构建一种能同时表现强直性脊柱炎关节病变与慢性肠炎肠道炎症双重表型的共病小鼠模型，为探究强直脊柱炎与慢性肠炎共病的发病机制、筛选针对该共病的治疗药物提供稳定的实验动物模型。

将30只雌性BALB/c小鼠随机分为空白组、单纯强直性脊柱炎（AS）组、AS合并慢性肠炎组。AS合并慢性肠炎组小鼠先采用含有2%葡聚糖硫酸钠（DSS）的饮用水连续喂养1周，再正常饮水喂养2周，如此为1个循环，共进行4个循环，前3个循环采用2% DSS，最后1个循环采用4% DSS；同时分别于造模第0周、第3周、第6周腹腔注射蛋白聚糖PG免疫诱导剂（牛软骨蛋白聚糖与完全弗氏免疫佐剂以1:1体积比混合，给药剂量0.2 mL/20 g），造模周期共12周。单纯AS组仅于造模第0周、第3周、第6周腹腔注射等量蛋白聚糖PG免疫诱导剂，不予DSS处理。空白组分别于造模第0周、第3周、第6周腹腔注射等量生理盐水，不予其他处理。造模后0~20周动态观察小鼠一般情况及疾病活动度（DAI）评分。于造模第20周处死小鼠，行Micro-CT检测骶髂关节影像学改变，HE染色观察结肠组织病理学变化及肠道炎症程度。

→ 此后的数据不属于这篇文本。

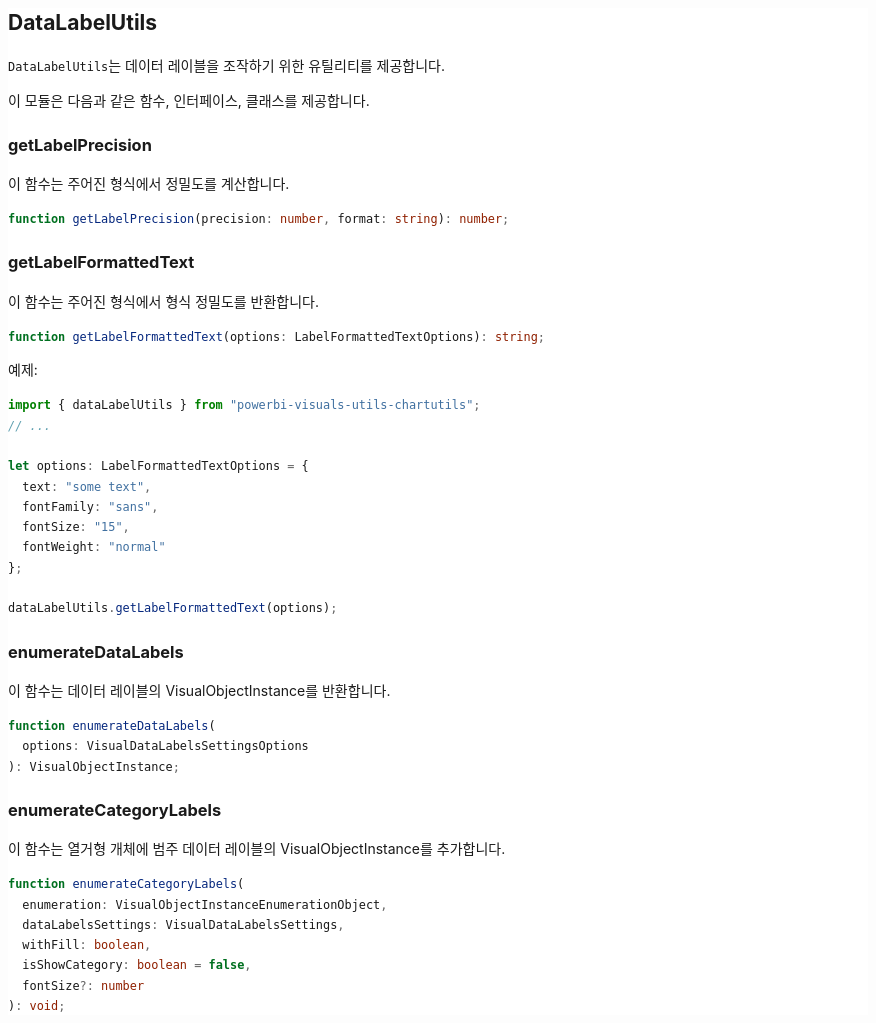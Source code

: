 ## <a name="datalabelutils"></a>DataLabelUtils

`DataLabelUtils`는 데이터 레이블을 조작하기 위한 유틸리티를 제공합니다.

이 모듈은 다음과 같은 함수, 인터페이스, 클래스를 제공합니다.

### <a name="getlabelprecision"></a>getLabelPrecision

이 함수는 주어진 형식에서 정밀도를 계산합니다.

```typescript
function getLabelPrecision(precision: number, format: string): number;
```

### <a name="getlabelformattedtext"></a>getLabelFormattedText

이 함수는 주어진 형식에서 형식 정밀도를 반환합니다.

```typescript
function getLabelFormattedText(options: LabelFormattedTextOptions): string;
```

예제:

```typescript
import { dataLabelUtils } from "powerbi-visuals-utils-chartutils";
// ...

let options: LabelFormattedTextOptions = {
  text: "some text",
  fontFamily: "sans",
  fontSize: "15",
  fontWeight: "normal"
};

dataLabelUtils.getLabelFormattedText(options);
```

### <a name="enumeratedatalabels"></a>enumerateDataLabels

이 함수는 데이터 레이블의 VisualObjectInstance를 반환합니다.

```typescript
function enumerateDataLabels(
  options: VisualDataLabelsSettingsOptions
): VisualObjectInstance;
```

### <a name="enumeratecategorylabels"></a>enumerateCategoryLabels

이 함수는 열거형 개체에 범주 데이터 레이블의 VisualObjectInstance를 추가합니다.

```typescript
function enumerateCategoryLabels(
  enumeration: VisualObjectInstanceEnumerationObject,
  dataLabelsSettings: VisualDataLabelsSettings,
  withFill: boolean,
  isShowCategory: boolean = false,
  fontSize?: number
): void;
```
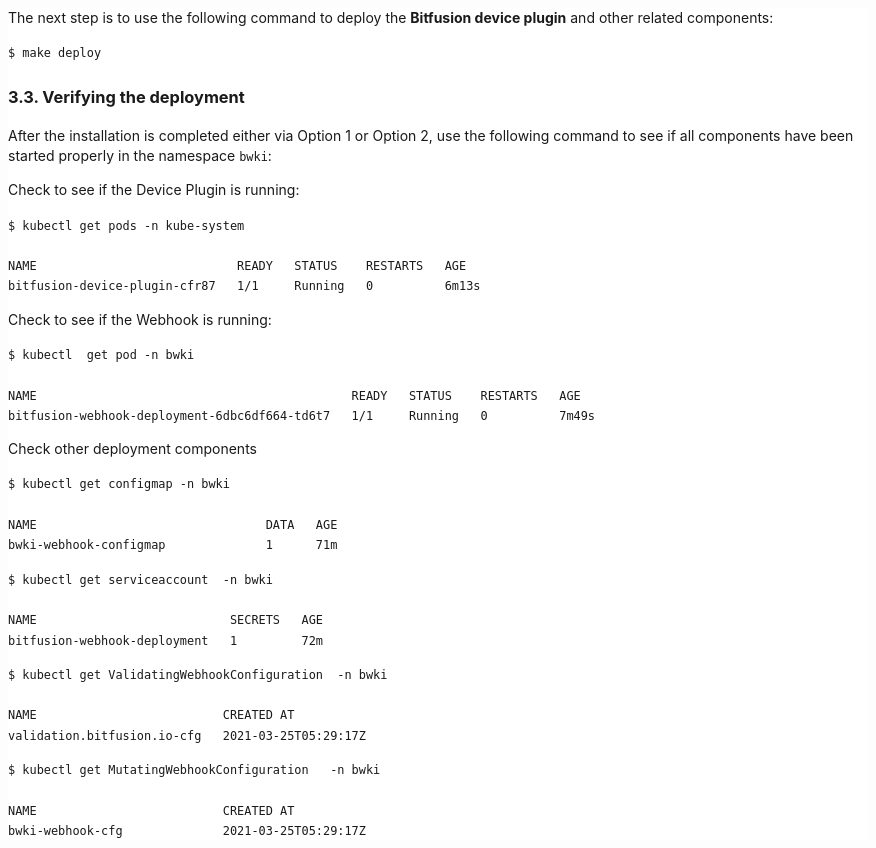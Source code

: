 The next step is to use the following command to deploy the **Bitfusion device plugin** and other related components:

```shell
$ make deploy
```

### 3.3. Verifying the deployment  
After the installation is completed either via Option 1 or Option 2, use the following command to see if all components have been started properly in the namespace `bwki`:  

Check to see if the Device Plugin is running:

```shell
$ kubectl get pods -n kube-system

NAME                            READY   STATUS    RESTARTS   AGE
bitfusion-device-plugin-cfr87   1/1     Running   0          6m13s 
```
Check to see if the Webhook  is running:

```shell
$ kubectl  get pod -n bwki 

NAME                                            READY   STATUS    RESTARTS   AGE
bitfusion-webhook-deployment-6dbc6df664-td6t7   1/1     Running   0          7m49s 
```

Check other deployment components

```shell
$ kubectl get configmap -n bwki

NAME                                DATA   AGE
bwki-webhook-configmap              1      71m
```

```shell
$ kubectl get serviceaccount  -n bwki

NAME                           SECRETS   AGE
bitfusion-webhook-deployment   1         72m
```

```shell
$ kubectl get ValidatingWebhookConfiguration  -n bwki

NAME                          CREATED AT
validation.bitfusion.io-cfg   2021-03-25T05:29:17Z
```

```shell
$ kubectl get MutatingWebhookConfiguration   -n bwki

NAME                          CREATED AT
bwki-webhook-cfg              2021-03-25T05:29:17Z
```
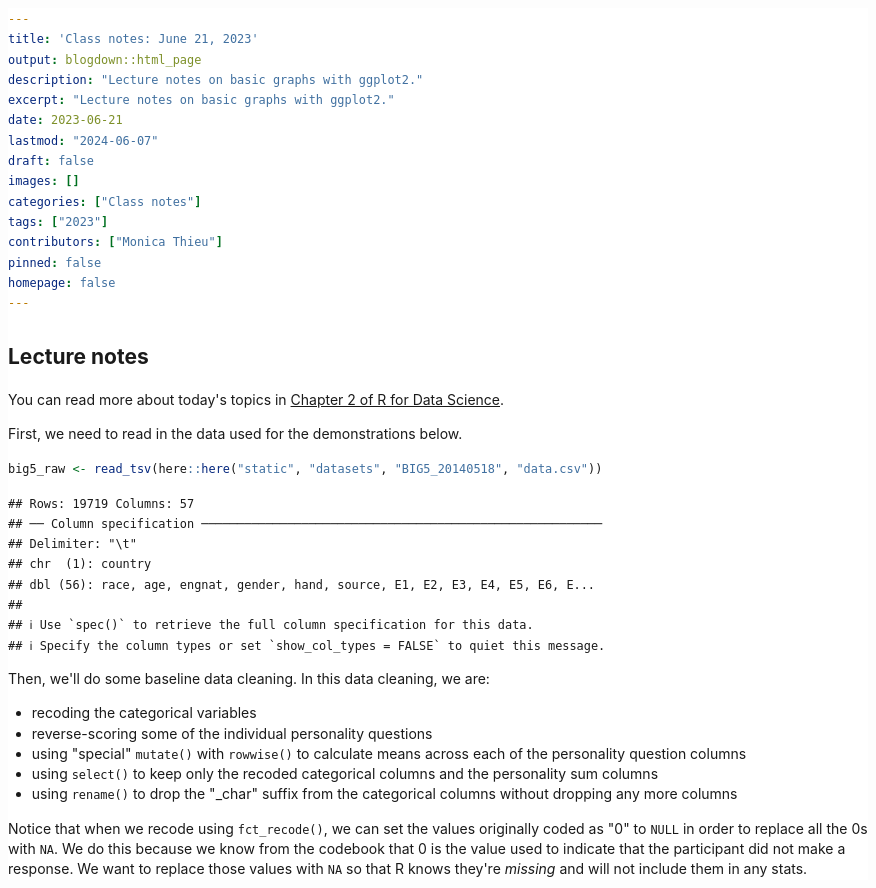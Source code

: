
 ```yaml
---
title: 'Class notes: June 21, 2023'
output: blogdown::html_page
description: "Lecture notes on basic graphs with ggplot2."
excerpt: "Lecture notes on basic graphs with ggplot2."
date: 2023-06-21
lastmod: "2024-06-07"
draft: false
images: []
categories: ["Class notes"]
tags: ["2023"]
contributors: ["Monica Thieu"]
pinned: false
homepage: false
---
```




## Lecture notes

You can read more about today's topics in [Chapter 2 of R for Data Science](https://r4ds.hadley.nz/data-visualize.html).

First, we need to read in the data used for the demonstrations below.


``` r
big5_raw <- read_tsv(here::here("static", "datasets", "BIG5_20140518", "data.csv"))
```

```
## Rows: 19719 Columns: 57
## ── Column specification ────────────────────────────────────────────────────────
## Delimiter: "\t"
## chr  (1): country
## dbl (56): race, age, engnat, gender, hand, source, E1, E2, E3, E4, E5, E6, E...
## 
## ℹ Use `spec()` to retrieve the full column specification for this data.
## ℹ Specify the column types or set `show_col_types = FALSE` to quiet this message.
```

Then, we'll do some baseline data cleaning. In this data cleaning, we are:

- recoding the categorical variables
- reverse-scoring some of the individual personality questions
- using "special" `mutate()` with `rowwise()` to calculate means across each of the personality question columns
- using `select()` to keep only the recoded categorical columns and the personality sum columns
- using `rename()` to drop the "_char" suffix from the categorical columns without dropping any more columns

Notice that when we recode using `fct_recode()`, we can set the values originally coded as "0" to `NULL` in order to replace all the 0s with `NA`. We do this because we know from the codebook that 0 is the value used to indicate that the participant did not make a response. We want to replace those values with `NA` so that R knows they're _missing_ and will not include them in any stats.
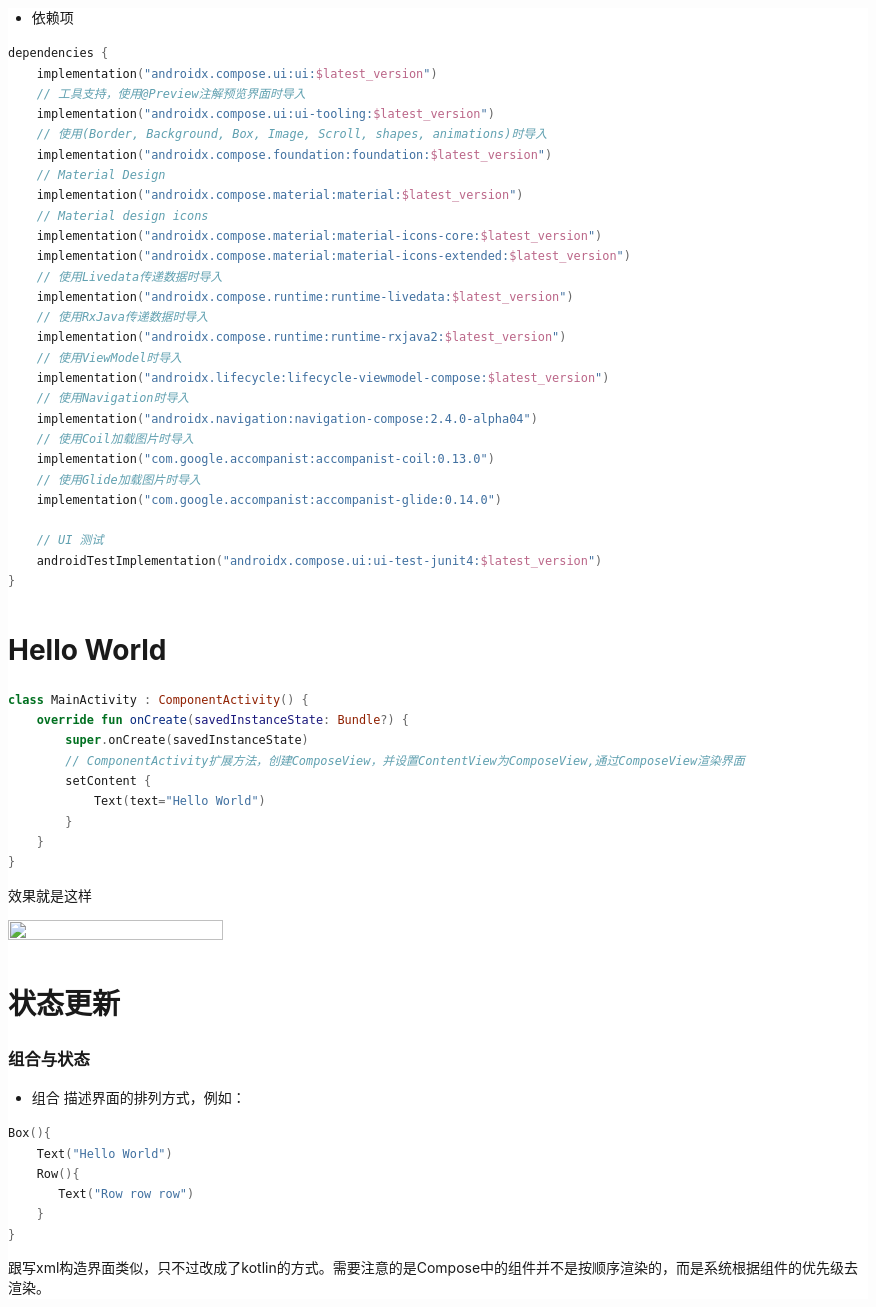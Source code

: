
 ```kotlin 
```
* 依赖项
``` kotlin
dependencies {
    implementation("androidx.compose.ui:ui:$latest_version")
    // 工具支持，使用@Preview注解预览界面时导入
    implementation("androidx.compose.ui:ui-tooling:$latest_version")
    // 使用(Border, Background, Box, Image, Scroll, shapes, animations)时导入
    implementation("androidx.compose.foundation:foundation:$latest_version")
    // Material Design
    implementation("androidx.compose.material:material:$latest_version")
    // Material design icons
    implementation("androidx.compose.material:material-icons-core:$latest_version")
    implementation("androidx.compose.material:material-icons-extended:$latest_version")
    // 使用Livedata传递数据时导入
    implementation("androidx.compose.runtime:runtime-livedata:$latest_version")
    // 使用RxJava传递数据时导入  
    implementation("androidx.compose.runtime:runtime-rxjava2:$latest_version")
    // 使用ViewModel时导入
    implementation("androidx.lifecycle:lifecycle-viewmodel-compose:$latest_version")
    // 使用Navigation时导入
    implementation("androidx.navigation:navigation-compose:2.4.0-alpha04")
    // 使用Coil加载图片时导入
    implementation("com.google.accompanist:accompanist-coil:0.13.0")
    // 使用Glide加载图片时导入
    implementation("com.google.accompanist:accompanist-glide:0.14.0")
    
    // UI 测试
    androidTestImplementation("androidx.compose.ui:ui-test-junit4:$latest_version")
}
```
# Hello World
```kotlin
class MainActivity : ComponentActivity() {
    override fun onCreate(savedInstanceState: Bundle?) {
        super.onCreate(savedInstanceState)
        // ComponentActivity扩展方法，创建ComposeView，并设置ContentView为ComposeView,通过ComposeView渲染界面
        setContent {
            Text(text="Hello World")
        }
    }
}

```
效果就是这样

<img src="https://p6-juejin.byteimg.com/tos-cn-i-k3u1fbpfcp/255d91522f6b4c38aa117ddbd016a589~tplv-k3u1fbpfcp-watermark.image" width="50%" height="50%"/>

# 状态更新
### 组合与状态
* 组合
描述界面的排列方式，例如：
```kotlin
Box(){
    Text("Hello World")
    Row(){
       Text("Row row row")
    }
}
```
跟写xml构造界面类似，只不过改成了kotlin的方式。需要注意的是Compose中的组件并不是按顺序渲染的，而是系统根据组件的优先级去渲染。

(1) 模型小鼠一般情况及DAI评分结果显示：与空白组相比，单纯AS组和AS合并慢性肠炎组小鼠自造模第5周起体质量显著下降（P < 0.05），DAI评分显著增加（P < 0.05）；AS组DAI评分于造模第6~9周达峰后趋于稳定，共病组DAI评分呈持续上升趋势，自第9周起显著高于单纯AS组（P < 0.05）。组内变异系数分析显示，两组模型小鼠造模中后期CV值较低，模型一致性与可重复性良好。(2) Micro-CT结果显示：空白组小鼠骶髂关节面未见异常；单纯AS组小鼠骶髂关节面可见骨质侵蚀、硬化，关节间隙狭窄；AS合并慢性肠炎组小鼠在上述改变基础上，还出现关节面毛糙及虫蚀样改变。两组模型小鼠骶髂关节炎发病率均为100%，生存率均为100%。(3) 结肠长度测量显示：与空白组相比，单纯AS组小鼠结肠长度显著增加（P < 0.0001）；AS合并慢性肠炎组小鼠结肠长度较空白组及AS组均显著缩短（P < 0.0001）。（4）HE染色结果显示，单纯AS组小鼠可见部分结肠上皮细胞破坏、腺体排列紊乱、隐窝结构破坏、杯状细胞减少、炎性细胞浸润；AS合并慢性肠炎组小鼠结肠上皮结构破坏明显，隐窝结构不同程度破坏，可见炎性细胞浸润。经改进的DSS造模方案（3个2%循环+1个4%循环）处理后，AS合并慢性肠炎组小鼠肠道炎症在造模结束后12~20周观察期内持续存在，未见明显自愈。两组模型小鼠慢性肠炎病理改变发生率均为100%。(5) 模型优化结果显示：采用牛软骨蛋白聚糖作为免疫诱导剂的小鼠中轴关节炎发病率达100%，且炎症表型显著优于VG1（P < 0.05）；采用前3个循环2% DSS联合最后1个循环4% DSS的浓度方案，在确保小鼠100%生存率的同时，有效模拟了病情加重过程，避免了传统DSS模型易自愈的缺陷。

采用蛋白聚糖PG免疫诱导联合葡聚糖硫酸钠化学诱导的方法，可成功构建强直性脊柱炎与慢性肠炎共病小鼠模型。该模型同时表现出与人类强直性脊柱炎相似的骶髂关节影像学改变（骨质侵蚀、硬化、关节间隙狭窄、虫蚀样改变），以及与人类慢性肠炎相似的结肠病理学改变（肠上皮破坏、隐窝结构破坏、炎症细胞浸润）。模型构建过程中，前3个循环采用2%葡聚糖硫酸钠、最后1个循环采用4%葡聚糖硫酸钠的浓度方案可确保模型小鼠100%生存率及100%发病率，具有良好的稳定性、可重复性，发病率及生存率均达100%。